The damage to the brain could be more severe on one side than on the other side. Because the different areas of the brain control different body functions, numerous bodily functions can be impaired from a coup contrecoup brain injury.
A comprehensive treatment plan must be developed that addresses the damage at all locations and the effects of the damage on the rest of the body.
How Do Doctors Diagnose a Coup Contrecoup Brain Injury?
After an accident, doctors perform a variety of tests to determine whether you sustained a brain injury. The tests also determine the severity of the brain injury, which dictates the treatment plan.
When diagnosing a brain injury, a doctor performs a physical examination. The physical examination can determine whether the person’s physical or cognitive functions are impaired. Most exams begin with rating the patient on the Glasgow Coma Scale.
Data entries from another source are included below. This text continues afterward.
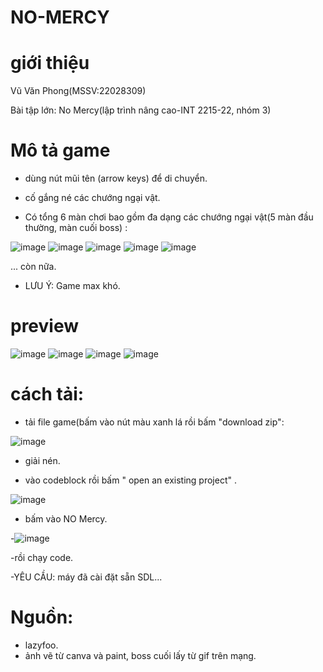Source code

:# NO-MERCY
# giới thiệu
Vũ Văn Phong(MSSV:22028309)

Bài tập lớn: No Mercy(lập trình nâng cao-INT 2215-22, nhóm 3)

# Mô tả game

- dùng nút mũi tên (arrow keys) để di chuyển.

- cố gắng né các chướng ngại vật.

- Có tổng 6 màn chơi bao gồm đa dạng các chướng ngại vật(5 màn đầu thường, màn cuối boss) :

![image](https://user-images.githubusercontent.com/125808502/230947463-3da00cd3-1cac-4252-8f97-7ad65a576f32.png)
![image](https://user-images.githubusercontent.com/125808502/230947584-ad309e8b-162d-40b2-b771-f10f2e1a11a1.png)
![image](https://user-images.githubusercontent.com/125808502/230947641-affd41e5-b564-4fa8-8590-2af44cd1c84d.png)
![image](https://user-images.githubusercontent.com/125808502/230947675-d0d4e1f1-a4da-4c55-a744-09dd309862c5.png)
![image](https://user-images.githubusercontent.com/125808502/230947711-dd723b09-e477-4f53-aee3-5d0ee8544d27.png)

... còn nữa.

- LƯU Ý: Game max khó.

# preview

![image](https://user-images.githubusercontent.com/125808502/230948518-bb6c5ec5-b00a-4b8a-a50b-79d4705d243a.png)
![image](https://user-images.githubusercontent.com/125808502/230949023-46cb8add-c046-4a39-aaf5-db539a617bbb.png)
![image](https://user-images.githubusercontent.com/125808502/230949274-7f83c7c3-fc2b-4faa-992d-42f059ffa404.png)
![image](https://user-images.githubusercontent.com/125808502/230949434-c73ab161-b0bb-47f0-af5d-dc67af4591b5.png)

# cách tải:
- tải file game(bấm vào nút màu xanh lá rồi bấm "download zip":

![image](https://user-images.githubusercontent.com/125808502/230950226-fb4fddb1-d87c-4474-9e5f-8ba4b9bf09df.png)

- giải nén.

- vào codeblock rồi bấm " open an existing project" .

![image](https://user-images.githubusercontent.com/125808502/230950756-22495eb1-53c7-4182-a0b4-07efa76f629a.png)

- bấm vào NO Mercy.

-![image](https://user-images.githubusercontent.com/125808502/230950836-7d80b328-d7ef-4e70-a76c-90ba549c8a3c.png)

-rồi chạy code.

-YÊU CẦU: máy đã cài đặt sẵn SDL...

# Nguồn:

- lazyfoo.
- ảnh vẽ từ canva và paint, boss cuối lấy từ gif trên mạng.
Depending on what the doctor determines, he may order a CT scan or MRI to help identify the damage to the brain and the areas of the brain affected by the injury. In cases of swelling, probes may be inserted into the skull to monitor the swelling. Shunts can be used to relieve swelling in some cases.
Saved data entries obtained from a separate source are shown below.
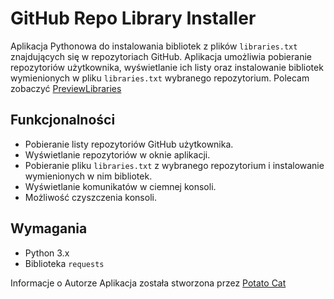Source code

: # GitHub Repo Library Installer

Aplikacja Pythonowa do instalowania bibliotek z plików `libraries.txt` znajdujących się w repozytoriach GitHub. Aplikacja umożliwia pobieranie repozytoriów użytkownika, wyświetlanie ich listy oraz instalowanie bibliotek wymienionych w pliku `libraries.txt` wybranego repozytorium. Polecam zobaczyć [PreviewLibraries](https://github.com/Z1emniakPL/GitHub-Repo-Library-Installer/blob/main/PreviewLibraries.md)

## Funkcjonalności

- Pobieranie listy repozytoriów GitHub użytkownika.
- Wyświetlanie repozytoriów w oknie aplikacji.
- Pobieranie pliku `libraries.txt` z wybranego repozytorium i instalowanie wymienionych w nim bibliotek.
- Wyświetlanie komunikatów w ciemnej konsoli.
- Możliwość czyszczenia konsoli.

## Wymagania

- Python 3.x
- Biblioteka `requests`

Informacje o Autorze
Aplikacja została stworzona przez [Potato Cat](https://github.com/Cat-Potato)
After the patient is stabilized, further testing may be necessary. The doctor may order cognition, speech, language, and neuropsychological tests to assess brain damage.
Long-Term Effects of a Coup Contrecoup Brain Injury
The severity of the brain injury and prompt medical treatment are factors in the long-term effects of a coup contrecoup brain injury. Potential effects a person might experience after a coup contrecoup brain injury include, but are not limited to:
- Sensory problems
- Vegetative state or coma
- Emotional and behavioral changes
- Chronic headaches
- Problems with executive, cognitive, and intellectual functions
- Increased risk of some degenerative brain diseases, such as dementia, Parkinson’s disease, and Alzheimer’s disease
- Emotional and behavioral changes
The cost of diagnosing and treating coup contrecoup brain injuries can be expensive. Depending on the severity of the injury, a person may require ongoing medical and personal care. The person’s ability to earn an income could be significantly impacted.
Patients that recover from coup contrecoup brain injuries may do so only after significant medical treatment, long-term rehabilitative care, and various therapy treatments. Many patients also undergo counseling to deal with the emotional and mental trauma caused by a brain injury.